My third child was born in our bedroom in late February. This wasn’t exactly the plan. Chantel and I had signed up with a midwife and arranged for a hospital birth at Mount Sinai. This was her first pregnancy, and the midwives we consulted thought that her labour would start a week after the actual due date of Feb. 28. We anticipated the baby would come on March 7.
So as February waned, we were blasé about anything birth-related. We even went to my brother’s cottage for a Muskoka weekend. And Chantel, who works as a beauty expert on The Marilyn Denis Show, booked a segment for the third Friday in February. That morning, sitting in the makeup chair, she felt something strange happening.
“Are you okay?” the makeup artist asked.
“Totally,” she said.
Except she wasn’t. She couldn’t be sure, but that strange feeling seemed suspiciously like a contraction. Marilyn Denis is live-to-air. Chantel had to go on. Luckily, the five-minute segment happened between contractions. When Chantel arrived home, she said, “I feel really weird.” So we started timing these feelings of weirdness, and they were coming three minutes apart. We paged the midwives: This is happening.

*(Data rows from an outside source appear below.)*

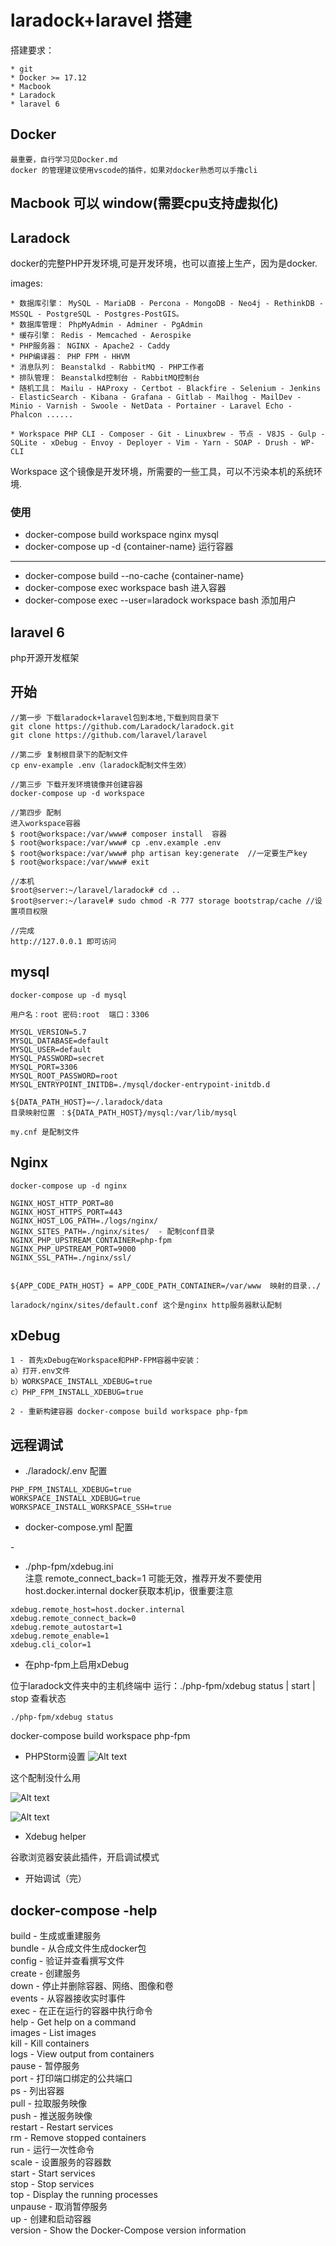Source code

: # laradock+laravel 搭建

搭建要求：

    * git
    * Docker >= 17.12
    * Macbook
    * Laradock
    * laravel 6

## Docker

    最重要，自行学习见Docker.md
    docker 的管理建议使用vscode的插件，如果对docker熟悉可以手撸cli

## Macbook 可以 window(需要cpu支持虚拟化)

## Laradock

docker的完整PHP开发环境,可是开发环境，也可以直接上生产，因为是docker.

images:

    * 数据库引擎： MySQL - MariaDB - Percona - MongoDB - Neo4j - RethinkDB - MSSQL - PostgreSQL - Postgres-PostGIS。
    * 数据库管理： PhpMyAdmin - Adminer - PgAdmin
    * 缓存引擎： Redis - Memcached - Aerospike
    * PHP服务器： NGINX - Apache2 - Caddy
    * PHP编译器： PHP FPM - HHVM
    * 消息队列： Beanstalkd - RabbitMQ - PHP工作者
    * 排队管理： Beanstalkd控制台 - RabbitMQ控制台
    * 随机工具： Mailu - HAProxy - Certbot - Blackfire - Selenium - Jenkins - ElasticSearch - Kibana - Grafana - Gitlab - Mailhog - MailDev - Minio - Varnish - Swoole - NetData - Portainer - Laravel Echo - Phalcon ......

    * Workspace PHP CLI - Composer - Git - Linuxbrew - 节点 - V8JS - Gulp - SQLite - xDebug - Envoy - Deployer - Vim - Yarn - SOAP - Drush - WP-CLI 

Workspace 这个镜像是开发环境，所需要的一些工具，可以不污染本机的系统环境.

### 使用

* docker-compose build workspace nginx mysql
* docker-compose up -d {container-name} 运行容器
----------------------
* docker-compose build --no-cache {container-name} 
* docker-compose exec workspace bash 进入容器
* docker-compose exec --user=laradock workspace bash 添加用户

## laravel 6

php开源开发框架

## 开始

```
//第一步 下载laradock+laravel包到本地,下载到同目录下
git clone https://github.com/Laradock/laradock.git
git clone https://github.com/laravel/laravel

//第二步 复制根目录下的配制文件
cp env-example .env（laradock配制文件生效）

//第三步 下载开发环境镜像并创建容器
docker-compose up -d workspace

//第四步 配制
进入workspace容器
$ root@workspace:/var/www# composer install  容器
$ root@workspace:/var/www# cp .env.example .env
$ root@workspace:/var/www# php artisan key:generate  //一定要生产key
$ root@workspace:/var/www# exit

//本机
$root@server:~/laravel/laradock# cd ..
$root@server:~/laravel# sudo chmod -R 777 storage bootstrap/cache //设置项目权限

//完成
http://127.0.0.1 即可访问
```

## mysql

```
docker-compose up -d mysql

用户名：root 密码:root  端口：3306

MYSQL_VERSION=5.7
MYSQL_DATABASE=default
MYSQL_USER=default
MYSQL_PASSWORD=secret
MYSQL_PORT=3306
MYSQL_ROOT_PASSWORD=root
MYSQL_ENTRYPOINT_INITDB=./mysql/docker-entrypoint-initdb.d

${DATA_PATH_HOST}=~/.laradock/data
目录映射位置 ：${DATA_PATH_HOST}/mysql:/var/lib/mysql

my.cnf 是配制文件
```

## Nginx

```
docker-compose up -d nginx

NGINX_HOST_HTTP_PORT=80
NGINX_HOST_HTTPS_PORT=443
NGINX_HOST_LOG_PATH=./logs/nginx/
NGINX_SITES_PATH=./nginx/sites/  - 配制conf目录
NGINX_PHP_UPSTREAM_CONTAINER=php-fpm
NGINX_PHP_UPSTREAM_PORT=9000
NGINX_SSL_PATH=./nginx/ssl/


${APP_CODE_PATH_HOST} = APP_CODE_PATH_CONTAINER=/var/www  映射的目录../

laradock/nginx/sites/default.conf 这个是nginx http服务器默认配制
```

## xDebug

```
1 - 首先xDebug在Workspace和PHP-FPM容器中安装： 
a）打开.env文件 
b）WORKSPACE_INSTALL_XDEBUG=true
c）PHP_FPM_INSTALL_XDEBUG=true

2 - 重新构建容器 docker-compose build workspace php-fpm
```

## 远程调试

* ./laradock/.env 配置
```
PHP_FPM_INSTALL_XDEBUG=true
WORKSPACE_INSTALL_XDEBUG=true
WORKSPACE_INSTALL_WORKSPACE_SSH=true
```
* docker-compose.yml 配置

 \-

 * ./php-fpm/xdebug.ini  
  注意 remote_connect_back=1 可能无效，推荐开发不要使用  
  host.docker.internal docker获取本机ip，很重要注意  
```
xdebug.remote_host=host.docker.internal
xdebug.remote_connect_back=0
xdebug.remote_autostart=1
xdebug.remote_enable=1
xdebug.cli_color=1
```

* 在php-fpm上启用xDebug

位于laradock文件夹中的主机终端中 运行：./php-fpm/xdebug status | start | stop
查看状态
```
./php-fpm/xdebug status
```

docker-compose build workspace php-fpm

* PHPStorm设置
![Alt text](./img/2.png)

这个配制没什么用

![Alt text](./img/3.png)

![Alt text](./img/4.png)

* Xdebug helper

谷歌浏览器安装此插件，开启调试模式

* 开始调试（完）


 ## docker-compose -help

  build              - 生成或重建服务  
  bundle             - 从合成文件生成docker包  
  config             - 验证并查看撰写文件    
  create             - 创建服务    
  down               - 停止并删除容器、网络、图像和卷    
  events             - 从容器接收实时事件  
  exec               - 在正在运行的容器中执行命令    
  help               - Get help on a command  
  images             - List images  
  kill               - Kill containers  
  logs               - View output from containers  
  pause              - 暂停服务   
  port               - 打印端口绑定的公共端口    
  ps                 - 列出容器    
  pull               - 拉取服务映像    
  push               - 推送服务映像    
  restart            - Restart services  
  rm                 - Remove stopped containers  
  run                - 运行一次性命令    
  scale              - 设置服务的容器数    
  start              - Start services  
  stop               - Stop services  
  top                - Display the running processes  
  unpause            - 取消暂停服务    
  up                 - 创建和启动容器   
  version            - Show the Docker-Compose version information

In contrast to those who bring grandparents and friends to the birth, Chantel and I envisioned something intimate, just the two of us at the hospital, which seemed the safest place. But labour is like that Mike Tyson line: “Everybody’s got a plan until they get punched in the mouth.” Things changed once the contractions got going. My sister, her husband, and their baby were in town and staying with us. Then my kids Myron and Penny returned home from school. Add in the two midwives and there were nine people in the house. Suddenly, though, it felt right to be surrounded by family during this crazy experience. They all leapt into action. My brother-in-law picked up sandwiches from Porchetta and Co., while the kids turned into amateur doulas, heading up and down the stairs with hot towels and glasses of ice.
Soon after sunset, somebody mentioned going to the hospital. “I don’t want to go to the hospital,” Chantel said, mid-contraction, while she clutched my wrist in a death grip. I didn’t want to leave, either. It was cold outside, and dark, and in contrast to the hospital’s bright lights and strangers’ stares, all the people around us created a familial bosom of support. The midwives looked at each other and shrugged when I told them Chantel intended to stay. Our place is only about six blocks from Mount Sinai, so if anything went wrong, we could always dash over there.
Staying home felt like the perfect decision. It had only been six months since we moved into our semi-detached brick Victorian. Previously, it belonged to the novelist David Gilmour, and for the first few months, friends in the publishing industry and our neighbours would regale us with stories of what had happened within these walls—dinner parties full of boozy arguments among CanLit superheroes. Perhaps it’s not good to learn too much about the previous occupants of a home. It seemed like our stuff just happened to occupy Gilmour’s house.
At 3:35 a.m., Chantel gave birth to our baby, Fitz—Fitzwilliam, actually. On our bed, exhausted, Chantel and I admired his miniature form while, around us, the midwives bustled, cleaning up and going over Fitz’s measurements. At some point, they went home and we fell asleep. The next morning, I took my son downstairs to meet his new family. The steps I descended, the living room I walked into—they all felt a bit different.
My first two kids had both been born in our last house in Trinity Bellwoods. Now Chantel had given birth to our son inside these walls—and, in so doing, had made these walls ours. Later that afternoon, I headed to the pharmacy, and as I passed the row houses of Kensington Market, I found myself wondering how many of them had hosted births. Who were the people born there? Where were they now? Amid so many questions, one thing was certain: Our new neighbourhood, and our new house, now felt inextricably like home. There are many ways to lay claim to a structure of brick, mortar, plaster, and wood. But I can’t think of a better one than giving birth to a child in the master bedroom.